The Simple Reasons Christians Celebrate Christmas
- Kim Marie
- Dec 7, 2025
- 3 min read
A Quiet-Morning Reflection Inspired by Galatians 5:19–24

Christmas has a way of awakening something deep within the believer’s heart. Even before the first carol is sung or the lights are strung, there rises an inward pull—a longing for warmth, for peace, for joy, for something more than the world around us can offer. And Scripture shows us why that longing is there.
Galatians 5:19–24 paints two contrasting portraits:
one of the world without Christ,
and one of the life made possible because He came.
These verses quietly answer the question:
Why do Christians celebrate Christmas at all?
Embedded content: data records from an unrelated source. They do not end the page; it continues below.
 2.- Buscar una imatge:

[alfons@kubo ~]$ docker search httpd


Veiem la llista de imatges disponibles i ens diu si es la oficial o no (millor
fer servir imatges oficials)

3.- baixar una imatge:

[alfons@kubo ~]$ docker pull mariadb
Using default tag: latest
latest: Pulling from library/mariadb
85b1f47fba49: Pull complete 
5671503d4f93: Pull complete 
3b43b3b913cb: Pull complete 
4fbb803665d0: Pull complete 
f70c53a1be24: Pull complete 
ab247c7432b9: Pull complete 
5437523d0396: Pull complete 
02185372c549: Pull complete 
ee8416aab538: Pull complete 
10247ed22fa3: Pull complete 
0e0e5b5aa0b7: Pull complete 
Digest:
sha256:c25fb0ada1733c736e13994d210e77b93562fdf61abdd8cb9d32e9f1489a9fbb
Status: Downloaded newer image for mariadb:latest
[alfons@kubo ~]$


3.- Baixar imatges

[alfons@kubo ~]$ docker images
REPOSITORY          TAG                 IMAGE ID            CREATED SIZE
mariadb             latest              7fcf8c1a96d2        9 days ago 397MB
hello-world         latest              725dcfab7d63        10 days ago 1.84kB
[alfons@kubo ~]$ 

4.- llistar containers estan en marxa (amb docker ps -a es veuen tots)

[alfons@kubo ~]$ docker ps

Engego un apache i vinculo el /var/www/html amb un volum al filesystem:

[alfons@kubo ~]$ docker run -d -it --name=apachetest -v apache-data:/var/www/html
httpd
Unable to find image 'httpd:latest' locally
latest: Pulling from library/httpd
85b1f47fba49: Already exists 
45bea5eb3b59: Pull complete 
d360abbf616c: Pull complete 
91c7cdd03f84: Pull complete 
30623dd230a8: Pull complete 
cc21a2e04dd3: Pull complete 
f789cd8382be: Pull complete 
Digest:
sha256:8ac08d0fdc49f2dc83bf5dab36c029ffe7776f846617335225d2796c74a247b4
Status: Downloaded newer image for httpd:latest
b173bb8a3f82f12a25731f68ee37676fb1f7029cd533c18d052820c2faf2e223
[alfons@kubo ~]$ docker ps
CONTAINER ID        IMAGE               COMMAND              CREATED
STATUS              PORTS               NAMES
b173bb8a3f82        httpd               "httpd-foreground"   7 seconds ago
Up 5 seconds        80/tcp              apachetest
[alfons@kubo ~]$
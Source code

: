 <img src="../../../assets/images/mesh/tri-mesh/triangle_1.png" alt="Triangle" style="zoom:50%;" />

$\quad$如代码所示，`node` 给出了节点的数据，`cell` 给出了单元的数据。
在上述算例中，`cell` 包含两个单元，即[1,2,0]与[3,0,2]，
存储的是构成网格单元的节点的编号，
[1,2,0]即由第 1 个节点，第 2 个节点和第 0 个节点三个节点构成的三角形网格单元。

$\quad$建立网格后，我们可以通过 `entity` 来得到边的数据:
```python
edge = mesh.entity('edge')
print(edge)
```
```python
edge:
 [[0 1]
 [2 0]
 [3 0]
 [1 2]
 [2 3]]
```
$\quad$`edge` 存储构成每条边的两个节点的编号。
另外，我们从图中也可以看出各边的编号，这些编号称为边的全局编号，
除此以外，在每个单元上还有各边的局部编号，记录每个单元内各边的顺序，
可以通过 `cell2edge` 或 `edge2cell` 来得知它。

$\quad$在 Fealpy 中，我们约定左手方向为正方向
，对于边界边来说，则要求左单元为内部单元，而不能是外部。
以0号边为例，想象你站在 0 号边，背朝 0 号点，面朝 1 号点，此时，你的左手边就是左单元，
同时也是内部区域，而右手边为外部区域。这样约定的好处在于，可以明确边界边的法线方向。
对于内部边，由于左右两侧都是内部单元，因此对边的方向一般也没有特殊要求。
Not merely because of tradition, family gatherings, or seasonal beauty—
but because something in us yearns for the fruit that only Christ can bring.
The World Christ Entered: A Humanity Without the Spirit
Before Paul lists the fruit of the Spirit, he names the “works of the flesh” (Gal. 5:19–21). It is a sobering description: impurity, discord, jealousy, strife, fits of anger, selfish ambition, divisions, and unrest. This is the natural world—the world untouched by redemption.
It’s the same world Jesus stepped into that silent night in Bethlehem.
A world fractured.
A world desperate.
A world unable to produce the life God intended.
The manger did not appear in a peaceful, spotless environment.
It appeared in the middle of humanity’s brokenness.
Christmas begins not with perfection but with need.
The Life Christ Came to Birth Within Us
Then Paul writes, “But the fruit of the Spirit is…” and the entire 'atmosphere' lifts

These qualities are not merely moral goals—they are the very nature of Christ Himself. The fruit of the Spirit describes what His life looks like when it takes root in a human heart.
Christmas is the origin story of that transformation.
It is the moment heaven touched earth so that heaven could touch us.
The One born in the manger is the One who now lives in His people by the Spirit.
The fruit we long for is the fruit He grows within us.
Why Christmas Awakens Our Spiritual Longing
Something in us responds to Christmas because Christmas responds to something in us:
a deep desire to see Christ’s nature made real in our everyday lives.
Every believer knows the ache of wanting to be more loving than our flesh allows…
of wanting peace in a world addicted to anxiety…
of wanting joy that doesn’t evaporate with circumstances…
of wanting patience when everything feels rushed…
of wanting gentleness in a culture of harshness.
This longing is holy.
It’s the whisper of the Spirit.
It’s the sign that Christ is shaping us from the inside out.
Christmas magnifies that longing because it reminds us of how the story began—
the God who comes close,
the Light who enters darkness,
the Savior who plants His nature within us.
Christmas Is the Birth of the Spirit-Filled Life
When we reflect on the Incarnation, we are not simply remembering an event; we are remembering the moment God stepped into our story so we could step into His.
Christ came in the flesh so He could conquer the flesh.
Christ came born of a woman so we could be born of the Spirit.
Christ entered our world so His life could enter ours.
This is why Christians return to Christmas again and again.
Not because of nostalgia, but because of transformation.
Not because of ritual, but because of redemption.
The fruit of the Spirit is the evidence that Christ’s coming still matters today.
The Simple Reason We Celebrate
So why do Christians celebrate Christmas?
Because Christ came into a world bound by the works of the flesh
and opened the way for us to walk in the fruit of the Spirit.
Because the Child in the manger is the Savior who lives in us now.
Because every longing we feel—for love, joy, peace, patience, and more—is a reminder that Christ is forming His own life within us.
We celebrate because Christ came to make us new.
We celebrate because He is still coming—daily, faithfully, tenderly—into the deepest places of our hearts.
That is the simple, profound, eternal reason Christians celebrate Christmas.